━━━ INPUT DATA

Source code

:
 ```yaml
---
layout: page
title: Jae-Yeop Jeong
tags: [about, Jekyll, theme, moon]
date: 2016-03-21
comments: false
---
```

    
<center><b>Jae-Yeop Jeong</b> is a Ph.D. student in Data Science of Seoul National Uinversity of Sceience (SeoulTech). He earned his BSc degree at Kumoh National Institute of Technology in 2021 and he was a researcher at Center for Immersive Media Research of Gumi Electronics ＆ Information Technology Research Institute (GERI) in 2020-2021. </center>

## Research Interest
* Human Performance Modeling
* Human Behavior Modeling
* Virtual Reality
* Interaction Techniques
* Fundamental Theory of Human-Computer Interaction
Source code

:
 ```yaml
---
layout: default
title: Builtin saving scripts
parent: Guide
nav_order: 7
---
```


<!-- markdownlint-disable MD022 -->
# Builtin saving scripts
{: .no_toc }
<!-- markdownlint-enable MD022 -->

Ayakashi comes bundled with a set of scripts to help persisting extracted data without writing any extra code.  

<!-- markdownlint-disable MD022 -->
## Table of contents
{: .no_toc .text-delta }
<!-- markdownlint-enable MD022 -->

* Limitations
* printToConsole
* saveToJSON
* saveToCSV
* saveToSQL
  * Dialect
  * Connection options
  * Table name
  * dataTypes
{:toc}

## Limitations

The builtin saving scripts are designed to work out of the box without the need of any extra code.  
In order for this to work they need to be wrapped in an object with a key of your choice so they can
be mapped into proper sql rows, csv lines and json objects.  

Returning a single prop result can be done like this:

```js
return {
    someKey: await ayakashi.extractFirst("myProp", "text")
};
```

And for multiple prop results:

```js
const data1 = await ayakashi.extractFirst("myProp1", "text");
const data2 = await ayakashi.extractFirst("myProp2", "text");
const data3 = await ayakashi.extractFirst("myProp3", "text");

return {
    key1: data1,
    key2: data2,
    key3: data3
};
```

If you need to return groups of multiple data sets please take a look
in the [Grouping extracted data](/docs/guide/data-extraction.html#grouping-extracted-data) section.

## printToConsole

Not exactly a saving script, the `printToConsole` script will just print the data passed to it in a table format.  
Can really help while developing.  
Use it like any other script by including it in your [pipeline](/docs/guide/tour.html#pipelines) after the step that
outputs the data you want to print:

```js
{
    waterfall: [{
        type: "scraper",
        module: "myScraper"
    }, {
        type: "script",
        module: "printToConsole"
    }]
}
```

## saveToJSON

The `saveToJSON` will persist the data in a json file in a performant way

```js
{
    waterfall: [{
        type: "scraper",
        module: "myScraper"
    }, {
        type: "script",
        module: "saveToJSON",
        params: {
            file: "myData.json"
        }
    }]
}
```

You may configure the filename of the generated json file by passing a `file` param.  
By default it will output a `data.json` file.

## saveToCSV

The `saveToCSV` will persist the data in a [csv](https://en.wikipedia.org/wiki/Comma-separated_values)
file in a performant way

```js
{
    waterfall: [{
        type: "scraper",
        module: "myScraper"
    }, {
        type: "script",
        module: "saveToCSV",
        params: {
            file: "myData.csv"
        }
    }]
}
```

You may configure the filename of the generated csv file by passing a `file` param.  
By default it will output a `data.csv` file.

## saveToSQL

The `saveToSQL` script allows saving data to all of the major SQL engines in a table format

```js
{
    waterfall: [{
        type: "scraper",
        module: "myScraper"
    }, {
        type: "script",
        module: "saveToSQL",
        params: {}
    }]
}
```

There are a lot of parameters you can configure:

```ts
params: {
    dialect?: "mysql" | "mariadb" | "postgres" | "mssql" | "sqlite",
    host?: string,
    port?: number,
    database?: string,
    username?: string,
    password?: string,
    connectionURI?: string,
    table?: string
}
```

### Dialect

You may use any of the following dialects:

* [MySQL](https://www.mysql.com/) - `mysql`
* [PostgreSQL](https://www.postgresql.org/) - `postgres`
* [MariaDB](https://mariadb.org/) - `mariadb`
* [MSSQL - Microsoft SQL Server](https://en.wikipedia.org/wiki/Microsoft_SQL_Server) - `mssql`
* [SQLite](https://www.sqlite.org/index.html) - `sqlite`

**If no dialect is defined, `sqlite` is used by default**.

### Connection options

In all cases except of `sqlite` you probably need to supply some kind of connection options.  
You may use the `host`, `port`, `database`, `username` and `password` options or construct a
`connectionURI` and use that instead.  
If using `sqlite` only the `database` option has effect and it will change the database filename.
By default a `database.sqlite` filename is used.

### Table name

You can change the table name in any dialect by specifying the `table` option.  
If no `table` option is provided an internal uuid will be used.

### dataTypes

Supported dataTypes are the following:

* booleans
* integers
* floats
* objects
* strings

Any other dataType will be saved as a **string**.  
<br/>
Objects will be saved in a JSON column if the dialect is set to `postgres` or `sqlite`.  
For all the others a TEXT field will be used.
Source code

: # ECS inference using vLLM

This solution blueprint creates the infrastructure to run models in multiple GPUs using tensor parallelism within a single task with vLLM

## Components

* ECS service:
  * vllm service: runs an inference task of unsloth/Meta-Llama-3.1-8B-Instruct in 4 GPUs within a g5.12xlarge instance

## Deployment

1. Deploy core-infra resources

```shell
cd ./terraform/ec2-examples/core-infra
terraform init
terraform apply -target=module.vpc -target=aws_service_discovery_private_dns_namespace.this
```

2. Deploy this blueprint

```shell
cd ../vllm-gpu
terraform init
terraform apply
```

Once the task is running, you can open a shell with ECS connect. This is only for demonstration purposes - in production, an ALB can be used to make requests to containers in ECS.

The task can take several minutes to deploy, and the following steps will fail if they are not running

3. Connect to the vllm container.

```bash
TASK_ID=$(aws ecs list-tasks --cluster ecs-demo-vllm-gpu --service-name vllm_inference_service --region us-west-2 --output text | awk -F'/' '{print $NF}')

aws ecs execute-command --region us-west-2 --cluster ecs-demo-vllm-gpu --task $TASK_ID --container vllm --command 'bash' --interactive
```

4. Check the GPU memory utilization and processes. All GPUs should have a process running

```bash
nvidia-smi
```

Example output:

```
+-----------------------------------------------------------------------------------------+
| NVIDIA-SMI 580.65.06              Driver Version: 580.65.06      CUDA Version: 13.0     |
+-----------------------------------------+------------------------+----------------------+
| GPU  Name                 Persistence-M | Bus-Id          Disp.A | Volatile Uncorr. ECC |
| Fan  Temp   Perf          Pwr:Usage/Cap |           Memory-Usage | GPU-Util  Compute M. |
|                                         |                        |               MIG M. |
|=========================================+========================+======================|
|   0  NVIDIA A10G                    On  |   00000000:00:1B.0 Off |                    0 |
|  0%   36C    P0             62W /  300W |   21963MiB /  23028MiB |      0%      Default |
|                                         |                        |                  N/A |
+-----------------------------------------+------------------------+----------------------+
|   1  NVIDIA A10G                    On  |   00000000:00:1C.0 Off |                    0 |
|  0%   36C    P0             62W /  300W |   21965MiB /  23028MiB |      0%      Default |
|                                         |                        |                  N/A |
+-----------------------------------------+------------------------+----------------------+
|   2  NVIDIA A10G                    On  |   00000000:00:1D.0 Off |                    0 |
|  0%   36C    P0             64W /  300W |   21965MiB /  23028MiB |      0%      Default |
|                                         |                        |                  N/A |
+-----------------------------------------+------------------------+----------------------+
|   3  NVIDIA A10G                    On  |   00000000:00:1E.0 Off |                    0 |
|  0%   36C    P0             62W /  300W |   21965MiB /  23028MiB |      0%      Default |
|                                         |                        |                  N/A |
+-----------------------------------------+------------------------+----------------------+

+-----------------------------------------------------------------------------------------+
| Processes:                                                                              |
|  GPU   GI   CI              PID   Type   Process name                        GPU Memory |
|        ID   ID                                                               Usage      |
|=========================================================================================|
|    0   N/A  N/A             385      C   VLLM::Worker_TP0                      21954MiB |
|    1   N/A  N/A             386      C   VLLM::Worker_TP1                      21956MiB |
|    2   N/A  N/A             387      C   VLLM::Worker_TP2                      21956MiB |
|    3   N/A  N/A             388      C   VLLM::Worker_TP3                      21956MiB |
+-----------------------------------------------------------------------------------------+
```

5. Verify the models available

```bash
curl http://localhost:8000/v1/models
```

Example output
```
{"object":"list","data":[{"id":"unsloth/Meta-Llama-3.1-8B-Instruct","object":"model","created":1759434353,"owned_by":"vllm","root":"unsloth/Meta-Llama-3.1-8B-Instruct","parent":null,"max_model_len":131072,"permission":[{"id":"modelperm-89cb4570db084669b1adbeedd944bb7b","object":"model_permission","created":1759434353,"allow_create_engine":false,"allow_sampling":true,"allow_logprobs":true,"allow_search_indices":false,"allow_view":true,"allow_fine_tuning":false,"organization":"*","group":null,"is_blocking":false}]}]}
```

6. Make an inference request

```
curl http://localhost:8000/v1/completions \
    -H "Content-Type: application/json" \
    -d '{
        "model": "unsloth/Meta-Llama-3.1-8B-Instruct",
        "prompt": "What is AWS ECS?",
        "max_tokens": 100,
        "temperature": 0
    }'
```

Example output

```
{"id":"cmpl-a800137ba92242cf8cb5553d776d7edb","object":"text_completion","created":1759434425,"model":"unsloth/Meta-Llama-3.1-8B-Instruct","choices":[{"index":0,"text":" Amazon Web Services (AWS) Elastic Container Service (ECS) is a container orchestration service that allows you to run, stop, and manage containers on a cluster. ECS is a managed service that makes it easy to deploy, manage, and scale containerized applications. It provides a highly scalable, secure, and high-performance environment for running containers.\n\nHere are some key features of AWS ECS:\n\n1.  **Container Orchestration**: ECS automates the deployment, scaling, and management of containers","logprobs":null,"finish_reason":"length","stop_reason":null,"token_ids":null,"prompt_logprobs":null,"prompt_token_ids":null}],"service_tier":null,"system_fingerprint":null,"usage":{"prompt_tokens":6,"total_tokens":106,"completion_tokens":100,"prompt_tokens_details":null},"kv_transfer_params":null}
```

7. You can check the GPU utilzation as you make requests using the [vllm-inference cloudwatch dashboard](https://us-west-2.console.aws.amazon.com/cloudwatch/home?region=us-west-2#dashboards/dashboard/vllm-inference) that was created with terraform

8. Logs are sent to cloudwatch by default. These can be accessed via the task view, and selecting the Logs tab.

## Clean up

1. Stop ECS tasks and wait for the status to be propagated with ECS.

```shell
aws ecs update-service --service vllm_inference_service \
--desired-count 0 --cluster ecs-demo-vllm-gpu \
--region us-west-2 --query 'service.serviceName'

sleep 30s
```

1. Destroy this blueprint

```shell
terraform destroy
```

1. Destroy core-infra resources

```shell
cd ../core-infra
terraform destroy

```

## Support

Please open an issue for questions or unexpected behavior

━━━━━━

For this exercise, please output exactly the lines above starting at the line with "the database filename." and ending at the line with "uuid will be used.", ends included.

If using `sqlite` only the `database` option has effect and it will change the database filename.
By default a `database.sqlite` filename is used.

### Table name

You can change the table name in any dialect by specifying the `table` option.  
If no `table` option is provided an internal uuid will be used.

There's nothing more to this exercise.